Burgoyne wasn't the only Englishman to have an unhappy time in America. Charles William Janson spent 12 years, 1793-1805, in America. Rather than being a defeated soldier, Janson was just a whiner. He evidently sought to make his fortune, but lost more than he gained. He returned to England, in the words of Howes, "with ill-concealed bitterness." Sabin, quoting the Monthly Review, writes, "He went to America with high expectations, engaged in several speculations, all of which failed, and after thirteen years’ absence, returned to England, where, as many others have done since, he vented his spleen in writing a book." In 1807, Janson published The Stranger in America: Containing Observations made during a Long Residence in that Country... Along with his commentary, Janson's book contains nine plates of scenes in America. While the book itself is not uncommon, this is the rare issue with the colored plates, most copies having them in sepia. Item 73. $6,000.

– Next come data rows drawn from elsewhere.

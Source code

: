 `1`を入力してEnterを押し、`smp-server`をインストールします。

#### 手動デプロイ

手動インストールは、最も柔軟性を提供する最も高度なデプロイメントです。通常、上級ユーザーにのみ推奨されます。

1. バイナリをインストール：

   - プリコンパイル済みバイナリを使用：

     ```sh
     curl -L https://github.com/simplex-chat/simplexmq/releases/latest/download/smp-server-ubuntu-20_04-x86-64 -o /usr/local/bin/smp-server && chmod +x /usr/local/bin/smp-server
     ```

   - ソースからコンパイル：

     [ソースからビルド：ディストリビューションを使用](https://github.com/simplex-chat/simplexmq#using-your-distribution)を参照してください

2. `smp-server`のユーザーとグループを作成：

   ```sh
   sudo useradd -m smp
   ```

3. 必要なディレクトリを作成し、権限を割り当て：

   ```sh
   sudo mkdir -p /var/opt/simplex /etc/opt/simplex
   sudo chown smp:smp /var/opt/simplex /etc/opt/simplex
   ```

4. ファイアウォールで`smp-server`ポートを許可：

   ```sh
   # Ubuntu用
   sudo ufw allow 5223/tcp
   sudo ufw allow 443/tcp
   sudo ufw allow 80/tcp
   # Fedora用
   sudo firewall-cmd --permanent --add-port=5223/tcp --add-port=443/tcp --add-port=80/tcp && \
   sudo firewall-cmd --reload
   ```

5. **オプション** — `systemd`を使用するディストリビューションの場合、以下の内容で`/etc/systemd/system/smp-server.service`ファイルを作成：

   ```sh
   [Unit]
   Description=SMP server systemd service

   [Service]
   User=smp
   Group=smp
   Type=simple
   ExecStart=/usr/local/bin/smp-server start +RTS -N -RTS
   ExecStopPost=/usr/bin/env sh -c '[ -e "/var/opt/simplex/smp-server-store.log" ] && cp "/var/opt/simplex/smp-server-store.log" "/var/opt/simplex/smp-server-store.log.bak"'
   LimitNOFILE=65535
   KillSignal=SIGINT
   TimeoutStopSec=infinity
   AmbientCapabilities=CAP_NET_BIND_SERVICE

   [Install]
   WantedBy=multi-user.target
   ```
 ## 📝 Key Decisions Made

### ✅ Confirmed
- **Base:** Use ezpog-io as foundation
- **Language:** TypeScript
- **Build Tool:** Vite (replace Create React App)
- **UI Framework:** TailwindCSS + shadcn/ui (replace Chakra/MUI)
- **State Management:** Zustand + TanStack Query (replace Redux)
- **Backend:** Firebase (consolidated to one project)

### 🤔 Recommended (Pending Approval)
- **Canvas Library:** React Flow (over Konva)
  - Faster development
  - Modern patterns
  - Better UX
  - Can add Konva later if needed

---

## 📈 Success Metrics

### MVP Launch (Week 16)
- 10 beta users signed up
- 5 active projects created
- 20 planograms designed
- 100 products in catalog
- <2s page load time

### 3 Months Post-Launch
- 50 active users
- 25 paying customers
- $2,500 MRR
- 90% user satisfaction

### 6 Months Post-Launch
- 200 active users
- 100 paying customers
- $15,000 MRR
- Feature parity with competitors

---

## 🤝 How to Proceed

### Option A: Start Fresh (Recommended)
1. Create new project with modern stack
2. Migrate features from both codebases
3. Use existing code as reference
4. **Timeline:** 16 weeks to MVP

Item 48 is one of those stories loosely, barely based on a real event: Seizure of the Ship Industry, by a Conspiracy, and the Subsequent Sufferings of Capt. James Fox and His Companions; Their Captivity Among the Esquimaux Indians in North America; and the Miraculous Escape of the Captain... This is sort of an Eskimo captivity. Supposedly, Capt. Fox and six others were set to sea after a mutiny. Reaching an island, they were enslaved by local Eskimo until managing their "miraculous" escape. This is one of London publisher Thomas Tegg's chapbooks, meant to be more sensational than accurate. Reese notes that the plate of an Indian war dance shows the natives way too scantily clad for Eskimos. $1,000.